02-01-2005, 08:52 PM
ShadowHM,Feb 1 2005, 03:23 PM Wrote:You have me confused. Your grand total cumulative amount that you can claim for health costs is a mere $250,000 ? Or would that be 'per claim/incident' ? And is that a standard across the U.S. of A.? Or is that dependent on the insurance company that you select?
You said in another part of this thread:
Now if you had had health insurance at that time, you would not have had to carry any debt, right? Your health insurance provider would have done any negotiating and you would not have known about it, I would expect. But, having had that claim, it would have obviated any chance for future claims?????
If I am misunderstanding what you meant, then that one additional year (that you didn't carry insurance and should have) would have balanced all the years that have subsequently paid and not claimed. And that doesn't sound like a racket to me.

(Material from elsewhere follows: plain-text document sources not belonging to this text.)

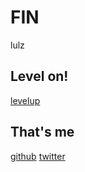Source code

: 
# FIN

  lulz

## Level on!

  [levelup](https://github.com/rvagg/node-levelup)

## That's me

  [github](https://github.com/juliangruber)
  [twitter](https://twitter.com/juliangruber)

Sorry to interject into a discussion that started without me, but I have a similar cap on expenditure from my health coverage, but mine is an annual limit. I'm not sure what the amount is, but it's set at a certain dollar amount per covered individual (my wife and I), and is debited each time I incur a general medical expense. For other types of expenses (particularly infertility benefits) there is a bank of dollars (in this case $100,000) which is reduced each time a service I use generates a claim with a diagnosis of infertility. Once that limit is reached (1, 5, or 8 years from now) the company will pay no more for any claim for a fertility related service.
The main reason that I signed up for insurance is the "reasonable and customary" rates. The PPO (Preferred Provider Organization) I belong to has an established list of physicians that have agreed to bill at a negotiated rate. I go to my in-network doctor, give them my insurance info, and they submit the bill to the insurance company. The insurance company tells me how much to pay, and the doctor sends me a bill. I recently had some blood testing done and got the EOB (Explanation Of Benefits) from the insurance company indicating that the claim was charged at $157 for one of the tests, but that this was in excess of the negotiated "reasonable and customary" rate, and that the charge was reduced to the negotiated amount of $35.17, which I was then responsible for as part of my deductible. God forgive [the US insurance companies]: they know not what they do.